Task details: Copy out the lines of the records below, and only those lines, from the one with "Documentation Standards Met" through the one with "- Security teams to audit and monitor", exactly as they appear.

--- Materials provided Enclosed Below ---

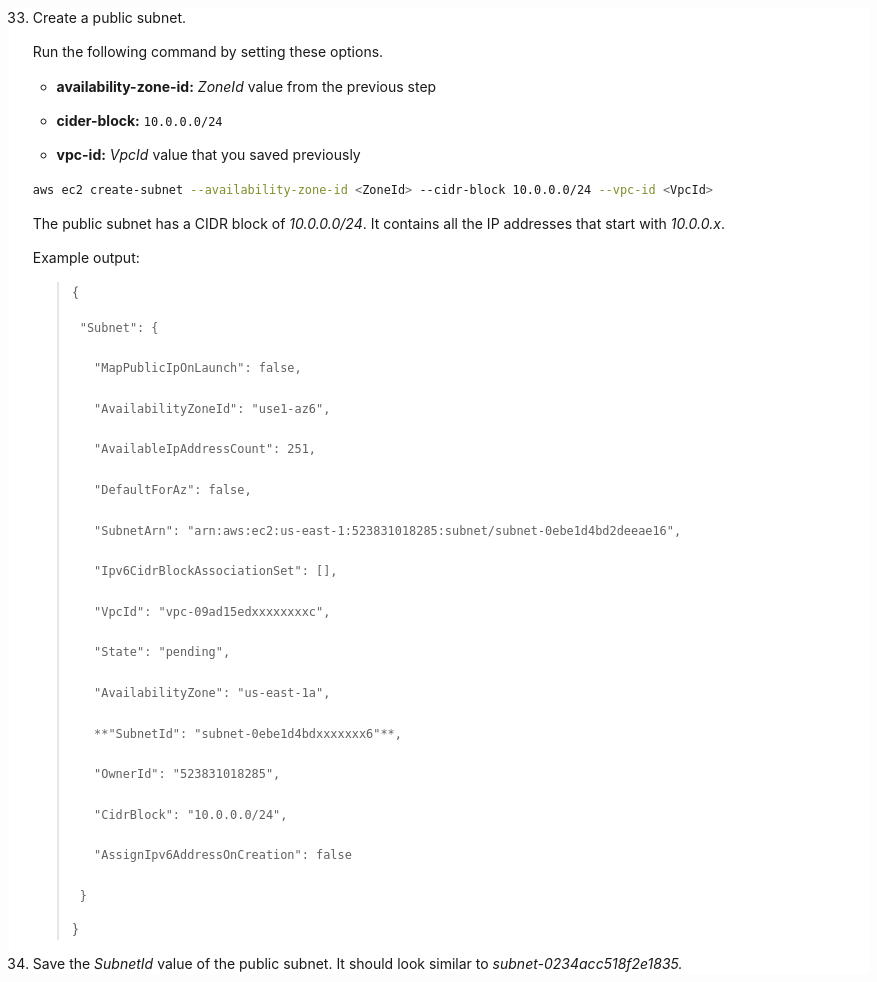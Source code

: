 33. Create a public subnet.

    Run the following command by setting these options.

    * **availability-zone-id:**  *ZoneId* value from the previous step 

    * **cider-block:** `10.0.0.0/24`

    * **vpc-id:** *VpcId* value that you saved previously

    ```bash
    aws ec2 create-subnet --availability-zone-id <ZoneId> --cidr-block 10.0.0.0/24 --vpc-id <VpcId>
    ```

    The public subnet has a CIDR block of *10.0.0.0/24*. It contains all the IP addresses that start with *10.0.0.x*.

    Example output:

    >{
    >
    >      "Subnet": {
    >     
    >        "MapPublicIpOnLaunch": false, 
    >     
    >        "AvailabilityZoneId": "use1-az6", 
    >     
    >        "AvailableIpAddressCount": 251, 
    >     
    >        "DefaultForAz": false, 
    >     
    >        "SubnetArn": "arn:aws:ec2:us-east-1:523831018285:subnet/subnet-0ebe1d4bd2deeae16", 
    >     
    >        "Ipv6CidrBlockAssociationSet": [], 
    >     
    >        "VpcId": "vpc-09ad15edxxxxxxxxc", 
    >     
    >        "State": "pending", 
    >     
    >        "AvailabilityZone": "us-east-1a", 
    >     
    >        **"SubnetId": "subnet-0ebe1d4bdxxxxxxx6"**,
    >     
    >        "OwnerId": "523831018285", 
    >     
    >        "CidrBlock": "10.0.0.0/24", 
    >     
    >        "AssignIpv6AddressOnCreation": false
    >     
    >      }
    >     
    >}

34. Save the *SubnetId* value of the public subnet. It should look similar to *subnet-0234acc518f2e1835.*
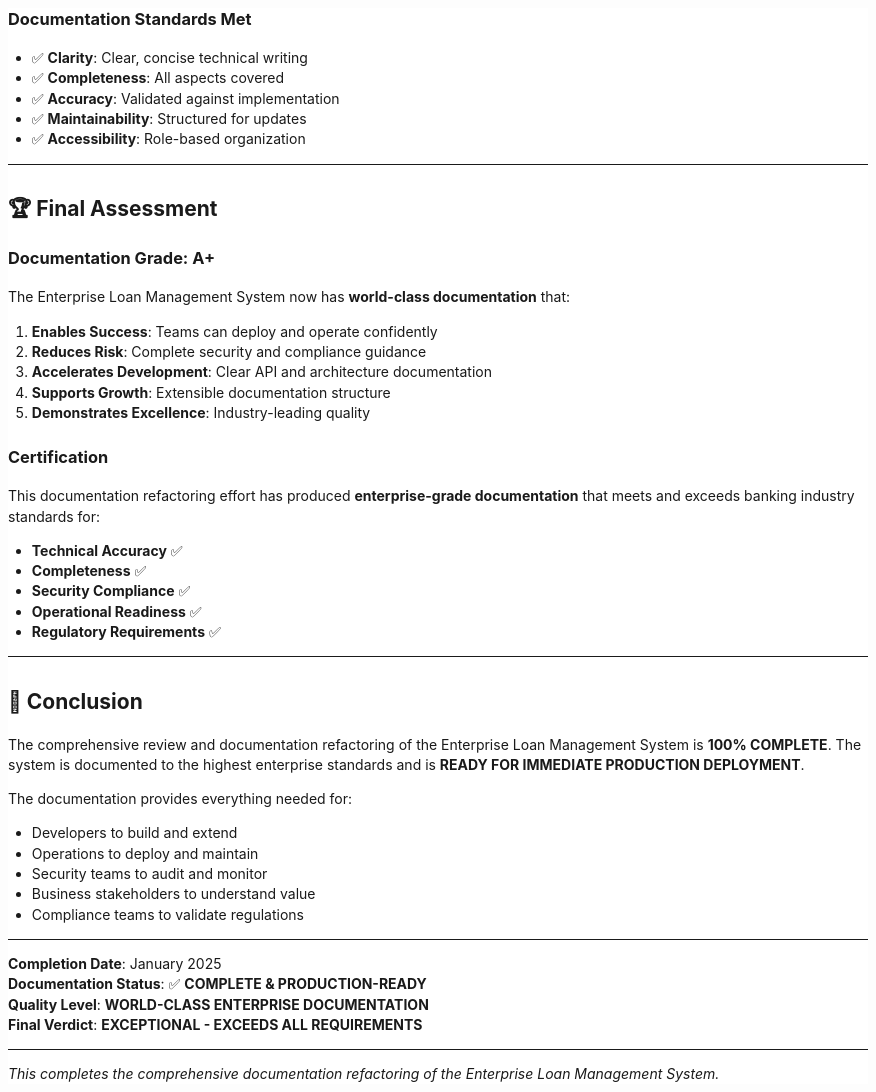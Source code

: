 ### Documentation Standards Met
- ✅ **Clarity**: Clear, concise technical writing
- ✅ **Completeness**: All aspects covered
- ✅ **Accuracy**: Validated against implementation
- ✅ **Maintainability**: Structured for updates
- ✅ **Accessibility**: Role-based organization

---

## 🏆 Final Assessment

### Documentation Grade: **A+** 

The Enterprise Loan Management System now has **world-class documentation** that:

1. **Enables Success**: Teams can deploy and operate confidently
2. **Reduces Risk**: Complete security and compliance guidance
3. **Accelerates Development**: Clear API and architecture documentation
4. **Supports Growth**: Extensible documentation structure
5. **Demonstrates Excellence**: Industry-leading quality

### Certification

This documentation refactoring effort has produced **enterprise-grade documentation** that meets and exceeds banking industry standards for:

- **Technical Accuracy** ✅
- **Completeness** ✅
- **Security Compliance** ✅
- **Operational Readiness** ✅
- **Regulatory Requirements** ✅

---

## 🎉 Conclusion

The comprehensive review and documentation refactoring of the Enterprise Loan Management System is **100% COMPLETE**. The system is documented to the highest enterprise standards and is **READY FOR IMMEDIATE PRODUCTION DEPLOYMENT**.

The documentation provides everything needed for:
- Developers to build and extend
- Operations to deploy and maintain
- Security teams to audit and monitor
- Business stakeholders to understand value
- Compliance teams to validate regulations

---

**Completion Date**: January 2025  
**Documentation Status**: ✅ **COMPLETE & PRODUCTION-READY**  
**Quality Level**: **WORLD-CLASS ENTERPRISE DOCUMENTATION**  
**Final Verdict**: **EXCEPTIONAL - EXCEEDS ALL REQUIREMENTS**

---

*This completes the comprehensive documentation refactoring of the Enterprise Loan Management System.*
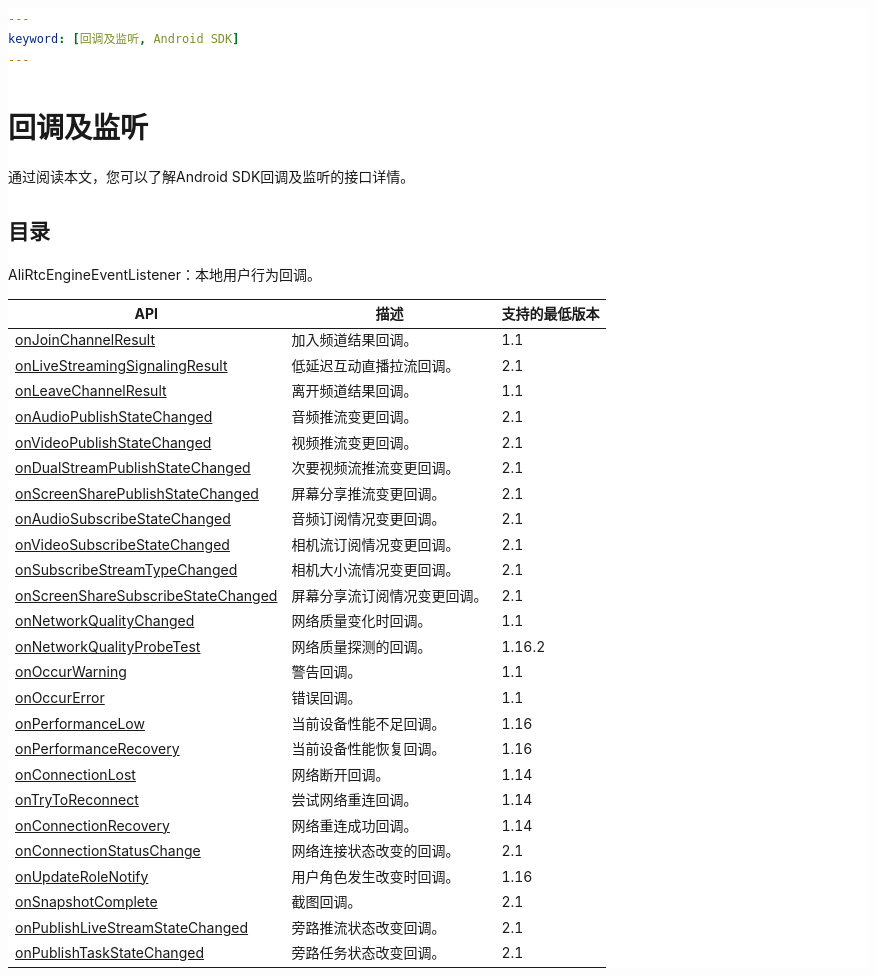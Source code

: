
 ```yaml
---
keyword: [回调及监听, Android SDK]
---
```


# 回调及监听

通过阅读本文，您可以了解Android SDK回调及监听的接口详情。

## 目录

AliRtcEngineEventListener：本地用户行为回调。

|API|描述|支持的最低版本|
|---|--|-------|
|[onJoinChannelResult](#li_8l4_z13_iwr)|加入频道结果回调。|1.1|
|[onLiveStreamingSignalingResult](#li_jhb_821_pq2)|低延迟互动直播拉流回调。|2.1|
|[onLeaveChannelResult](#li_wxl_pu8_a2y)|离开频道结果回调。|1.1|
|[onAudioPublishStateChanged](#li_q6w_ukf_0aa)|音频推流变更回调。|2.1|
|[onVideoPublishStateChanged](#li_82x_wur_1ew)|视频推流变更回调。|2.1|
|[onDualStreamPublishStateChanged](#li_j50_6dr_uap)|次要视频流推流变更回调。|2.1|
|[onScreenSharePublishStateChanged](#li_a5n_zye_lwv)|屏幕分享推流变更回调。|2.1|
|[onAudioSubscribeStateChanged](#li_9jv_1vy_s3s)|音频订阅情况变更回调。|2.1|
|[onVideoSubscribeStateChanged](#li_6tl_tb5_bo6)|相机流订阅情况变更回调。|2.1|
|[onSubscribeStreamTypeChanged](#li_cl7_rha_pdl)|相机大小流情况变更回调。|2.1|
|[onScreenShareSubscribeStateChanged](#li_mo2_k1e_qks)|屏幕分享流订阅情况变更回调。|2.1|
|[onNetworkQualityChanged](#li_yzf_n8s_4ro)|网络质量变化时回调。|1.1|
|[onNetworkQualityProbeTest](#li_i7v_jvl_wfp)|网络质量探测的回调。|1.16.2|
|[onOccurWarning](#li_fye_u10_3qx)|警告回调。|1.1|
|[onOccurError](#li_xpv_ape_er7)|错误回调。|1.1|
|[onPerformanceLow](#li_k6w_bcr_u72)|当前设备性能不足回调。|1.16|
|[onPerformanceRecovery](#li_mp7_csq_z0d)|当前设备性能恢复回调。|1.16|
|[onConnectionLost](#li_emh_ylu_3oy)|网络断开回调。|1.14|
|[onTryToReconnect](#li_kaj_aon_goz)|尝试网络重连回调。|1.14|
|[onConnectionRecovery](#li_fra_563_1ld)|网络重连成功回调。|1.14|
|[onConnectionStatusChange](#li_a5m_er5_rhx)|网络连接状态改变的回调。|2.1|
|[onUpdateRoleNotify](#li_gc4_kzo_2i5)|用户角色发生改变时回调。|1.16|
|[onSnapshotComplete](#li_gk0_rn5_5ki)|截图回调。|2.1|
|[onPublishLiveStreamStateChanged](#li_cj6_wkl_26d)|旁路推流状态改变回调。|2.1|
|[onPublishTaskStateChanged](#li_pfk_kta_8or)|旁路任务状态改变回调。|2.1|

--- End of Enclosed Materials provided ---

Written solution:
: ### Documentation Standards Met
- ✅ **Clarity**: Clear, concise technical writing
- ✅ **Completeness**: All aspects covered
- ✅ **Accuracy**: Validated against implementation
- ✅ **Maintainability**: Structured for updates
- ✅ **Accessibility**: Role-based organization

---

## 🏆 Final Assessment

### Documentation Grade: **A+** 

The Enterprise Loan Management System now has **world-class documentation** that:

1. **Enables Success**: Teams can deploy and operate confidently
2. **Reduces Risk**: Complete security and compliance guidance
3. **Accelerates Development**: Clear API and architecture documentation
4. **Supports Growth**: Extensible documentation structure
5. **Demonstrates Excellence**: Industry-leading quality

### Certification

This documentation refactoring effort has produced **enterprise-grade documentation** that meets and exceeds banking industry standards for:

- **Technical Accuracy** ✅
- **Completeness** ✅
- **Security Compliance** ✅
- **Operational Readiness** ✅
- **Regulatory Requirements** ✅

---

## 🎉 Conclusion

The comprehensive review and documentation refactoring of the Enterprise Loan Management System is **100% COMPLETE**. The system is documented to the highest enterprise standards and is **READY FOR IMMEDIATE PRODUCTION DEPLOYMENT**.

The documentation provides everything needed for:
- Developers to build and extend
- Operations to deploy and maintain
- Security teams to audit and monitor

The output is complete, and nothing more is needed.